> [YOUR OBJECTIVE] Please restate the records below word for word, leaving out every picture.

(Rendered images with source text)
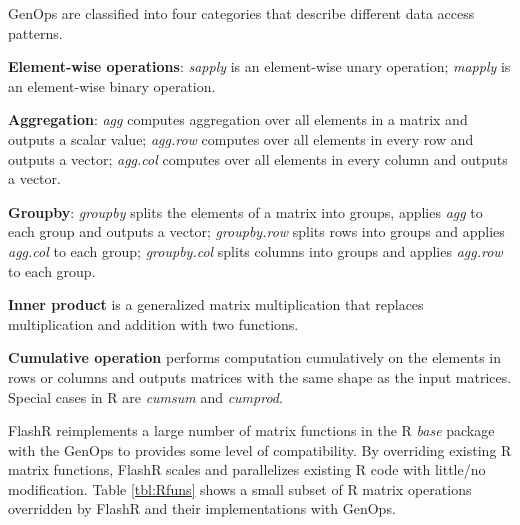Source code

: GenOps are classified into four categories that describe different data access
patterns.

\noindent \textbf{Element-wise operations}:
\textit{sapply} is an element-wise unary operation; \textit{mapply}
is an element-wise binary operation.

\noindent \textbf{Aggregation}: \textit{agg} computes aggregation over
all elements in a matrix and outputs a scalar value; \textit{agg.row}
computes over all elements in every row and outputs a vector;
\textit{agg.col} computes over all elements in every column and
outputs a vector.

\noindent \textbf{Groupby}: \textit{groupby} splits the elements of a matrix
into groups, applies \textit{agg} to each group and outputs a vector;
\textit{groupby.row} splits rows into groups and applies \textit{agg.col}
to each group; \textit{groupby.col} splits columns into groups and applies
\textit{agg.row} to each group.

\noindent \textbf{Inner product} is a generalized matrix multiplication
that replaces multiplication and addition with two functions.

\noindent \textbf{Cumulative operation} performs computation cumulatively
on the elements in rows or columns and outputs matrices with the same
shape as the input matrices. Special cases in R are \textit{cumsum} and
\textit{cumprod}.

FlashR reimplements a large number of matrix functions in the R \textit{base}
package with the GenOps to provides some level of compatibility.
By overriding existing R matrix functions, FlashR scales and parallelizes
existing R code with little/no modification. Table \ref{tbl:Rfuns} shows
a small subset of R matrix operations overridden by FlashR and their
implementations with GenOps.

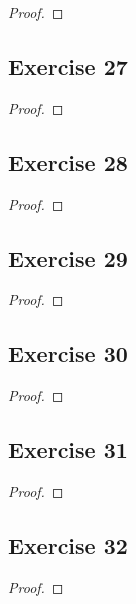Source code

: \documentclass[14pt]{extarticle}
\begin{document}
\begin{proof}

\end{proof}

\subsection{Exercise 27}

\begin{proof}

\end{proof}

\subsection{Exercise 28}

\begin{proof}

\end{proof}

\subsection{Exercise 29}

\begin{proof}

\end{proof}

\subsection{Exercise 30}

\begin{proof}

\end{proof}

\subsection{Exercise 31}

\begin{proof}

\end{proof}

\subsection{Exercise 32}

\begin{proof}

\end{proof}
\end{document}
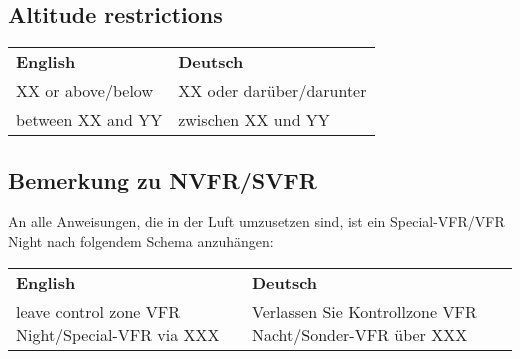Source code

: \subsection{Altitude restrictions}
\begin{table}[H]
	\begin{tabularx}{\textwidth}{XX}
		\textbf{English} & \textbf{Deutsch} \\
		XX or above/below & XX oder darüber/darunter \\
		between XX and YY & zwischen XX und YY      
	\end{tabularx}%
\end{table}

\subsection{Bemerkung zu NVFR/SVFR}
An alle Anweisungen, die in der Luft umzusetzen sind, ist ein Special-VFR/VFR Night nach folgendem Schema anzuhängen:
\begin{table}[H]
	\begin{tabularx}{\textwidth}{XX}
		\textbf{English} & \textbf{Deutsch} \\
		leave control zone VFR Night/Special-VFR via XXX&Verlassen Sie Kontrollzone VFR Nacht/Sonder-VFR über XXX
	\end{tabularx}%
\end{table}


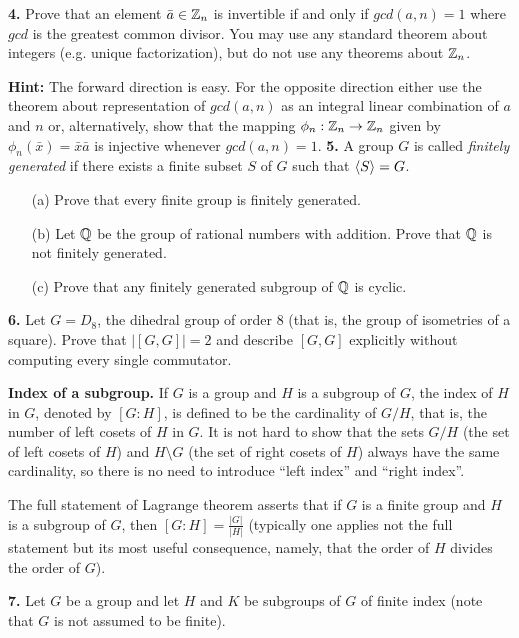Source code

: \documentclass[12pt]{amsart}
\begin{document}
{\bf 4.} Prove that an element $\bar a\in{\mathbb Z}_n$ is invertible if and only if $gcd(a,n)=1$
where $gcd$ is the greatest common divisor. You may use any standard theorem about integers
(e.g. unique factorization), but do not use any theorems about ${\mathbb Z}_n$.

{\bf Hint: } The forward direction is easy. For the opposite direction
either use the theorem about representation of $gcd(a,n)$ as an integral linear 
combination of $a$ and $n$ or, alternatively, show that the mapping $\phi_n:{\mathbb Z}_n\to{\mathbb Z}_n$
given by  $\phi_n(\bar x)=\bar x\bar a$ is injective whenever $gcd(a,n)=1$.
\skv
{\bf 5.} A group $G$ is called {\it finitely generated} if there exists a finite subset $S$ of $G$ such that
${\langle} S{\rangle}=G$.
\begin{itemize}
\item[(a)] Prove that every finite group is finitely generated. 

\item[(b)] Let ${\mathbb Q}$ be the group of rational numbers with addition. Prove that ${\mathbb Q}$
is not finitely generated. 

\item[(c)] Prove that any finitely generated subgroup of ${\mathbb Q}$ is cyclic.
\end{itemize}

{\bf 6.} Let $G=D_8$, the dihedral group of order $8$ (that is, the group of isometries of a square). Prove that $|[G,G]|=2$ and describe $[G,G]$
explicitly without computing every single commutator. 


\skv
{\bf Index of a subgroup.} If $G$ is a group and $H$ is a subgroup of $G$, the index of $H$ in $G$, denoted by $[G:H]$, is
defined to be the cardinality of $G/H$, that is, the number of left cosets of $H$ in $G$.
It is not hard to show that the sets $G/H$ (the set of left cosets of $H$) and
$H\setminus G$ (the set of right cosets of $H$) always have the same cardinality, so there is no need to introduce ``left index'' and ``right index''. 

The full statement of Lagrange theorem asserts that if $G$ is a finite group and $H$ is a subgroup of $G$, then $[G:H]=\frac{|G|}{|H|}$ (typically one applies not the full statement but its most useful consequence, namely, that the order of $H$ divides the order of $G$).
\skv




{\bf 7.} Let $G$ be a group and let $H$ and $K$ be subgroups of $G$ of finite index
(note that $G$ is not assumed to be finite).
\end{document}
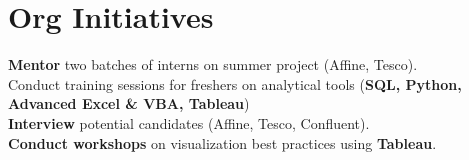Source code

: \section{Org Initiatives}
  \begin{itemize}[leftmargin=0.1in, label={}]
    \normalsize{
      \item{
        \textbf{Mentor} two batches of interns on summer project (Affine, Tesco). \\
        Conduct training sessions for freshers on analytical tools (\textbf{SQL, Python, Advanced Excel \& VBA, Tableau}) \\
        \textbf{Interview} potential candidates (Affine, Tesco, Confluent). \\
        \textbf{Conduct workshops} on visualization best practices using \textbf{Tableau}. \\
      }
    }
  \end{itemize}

> [RESPONSE AREA]
Source code

: GenOps are classified into four categories that describe different data access
patterns.

\noindent \textbf{Element-wise operations}:
\textit{sapply} is an element-wise unary operation; \textit{mapply}
is an element-wise binary operation.

\noindent \textbf{Aggregation}: \textit{agg} computes aggregation over
all elements in a matrix and outputs a scalar value; \textit{agg.row}
computes over all elements in every row and outputs a vector;
\textit{agg.col} computes over all elements in every column and
outputs a vector.

\noindent \textbf{Groupby}: \textit{groupby} splits the elements of a matrix
into groups, applies \textit{agg} to each group and outputs a vector;
\textit{groupby.row} splits rows into groups and applies \textit{agg.col}
to each group; \textit{groupby.col} splits columns into groups and applies
\textit{agg.row} to each group.

\noindent \textbf{Inner product} is a generalized matrix multiplication
that replaces multiplication and addition with two functions.

\noindent \textbf{Cumulative operation} performs computation cumulatively
on the elements in rows or columns and outputs matrices with the same
shape as the input matrices. Special cases in R are \textit{cumsum} and
\textit{cumprod}.

FlashR reimplements a large number of matrix functions in the R \textit{base}
package with the GenOps to provides some level of compatibility.
By overriding existing R matrix functions, FlashR scales and parallelizes
existing R code with little/no modification. Table \ref{tbl:Rfuns} shows
a small subset of R matrix operations overridden by FlashR and their
implementations with GenOps.

Source code

: \documentclass[14pt]{extarticle}
\begin{document}
\begin{proof}

\end{proof}

\subsection{Exercise 27}

\begin{proof}

\end{proof}

\subsection{Exercise 28}

\begin{proof}

\end{proof}

\subsection{Exercise 29}

\begin{proof}

\end{proof}

\subsection{Exercise 30}

\begin{proof}

\end{proof}

\subsection{Exercise 31}

\begin{proof}

\end{proof}

\subsection{Exercise 32}

\begin{proof}

\end{proof}
\end{document}
Source code

: \subsection{Altitude restrictions}
\begin{table}[H]
	\begin{tabularx}{\textwidth}{XX}
		\textbf{English} & \textbf{Deutsch} \\
		XX or above/below & XX oder darüber/darunter \\
		between XX and YY & zwischen XX und YY      
	\end{tabularx}%
\end{table}

\subsection{Bemerkung zu NVFR/SVFR}
An alle Anweisungen, die in der Luft umzusetzen sind, ist ein Special-VFR/VFR Night nach folgendem Schema anzuhängen:
\begin{table}[H]
	\begin{tabularx}{\textwidth}{XX}
		\textbf{English} & \textbf{Deutsch} \\
		leave control zone VFR Night/Special-VFR via XXX&Verlassen Sie Kontrollzone VFR Nacht/Sonder-VFR über XXX
	\end{tabularx}%
\end{table}


Source code

: \documentclass[12pt]{amsart}
\begin{document}
{\bf 4.} Prove that an element $\bar a\in{\mathbb Z}_n$ is invertible if and only if $gcd(a,n)=1$
where $gcd$ is the greatest common divisor. You may use any standard theorem about integers
(e.g. unique factorization), but do not use any theorems about ${\mathbb Z}_n$.

{\bf Hint: } The forward direction is easy. For the opposite direction
either use the theorem about representation of $gcd(a,n)$ as an integral linear 
combination of $a$ and $n$ or, alternatively, show that the mapping $\phi_n:{\mathbb Z}_n\to{\mathbb Z}_n$
given by  $\phi_n(\bar x)=\bar x\bar a$ is injective whenever $gcd(a,n)=1$.
\skv
{\bf 5.} A group $G$ is called {\it finitely generated} if there exists a finite subset $S$ of $G$ such that
${\langle} S{\rangle}=G$.
\begin{itemize}
\item[(a)] Prove that every finite group is finitely generated. 

\item[(b)] Let ${\mathbb Q}$ be the group of rational numbers with addition. Prove that ${\mathbb Q}$
is not finitely generated. 

\item[(c)] Prove that any finitely generated subgroup of ${\mathbb Q}$ is cyclic.
\end{itemize}

{\bf 6.} Let $G=D_8$, the dihedral group of order $8$ (that is, the group of isometries of a square). Prove that $|[G,G]|=2$ and describe $[G,G]$
explicitly without computing every single commutator. 


\skv
{\bf Index of a subgroup.} If $G$ is a group and $H$ is a subgroup of $G$, the index of $H$ in $G$, denoted by $[G:H]$, is
defined to be the cardinality of $G/H$, that is, the number of left cosets of $H$ in $G$.
It is not hard to show that the sets $G/H$ (the set of left cosets of $H$) and
$H\setminus G$ (the set of right cosets of $H$) always have the same cardinality, so there is no need to introduce ``left index'' and ``right index''. 

The full statement of Lagrange theorem asserts that if $G$ is a finite group and $H$ is a subgroup of $G$, then $[G:H]=\frac{|G|}{|H|}$ (typically one applies not the full statement but its most useful consequence, namely, that the order of $H$ divides the order of $G$).
\skv




{\bf 7.} Let $G$ be a group and let $H$ and $K$ be subgroups of $G$ of finite index
(note that $G$ is not assumed to be finite).
\end{document}
Source code

: \section{Org Initiatives}
  \begin{itemize}[leftmargin=0.1in, label={}]
    \normalsize{
      \item{
        \textbf{Mentor} two batches of interns on summer project (Affine, Tesco). \\
        Conduct training sessions for freshers on analytical tools (\textbf{SQL, Python, Advanced Excel \& VBA, Tableau}) \\
        \textbf{Interview} potential candidates (Affine, Tesco, Confluent). \\
        \textbf{Conduct workshops} on visualization best practices using \textbf{Tableau}. \\
      }
    }
  \end{itemize}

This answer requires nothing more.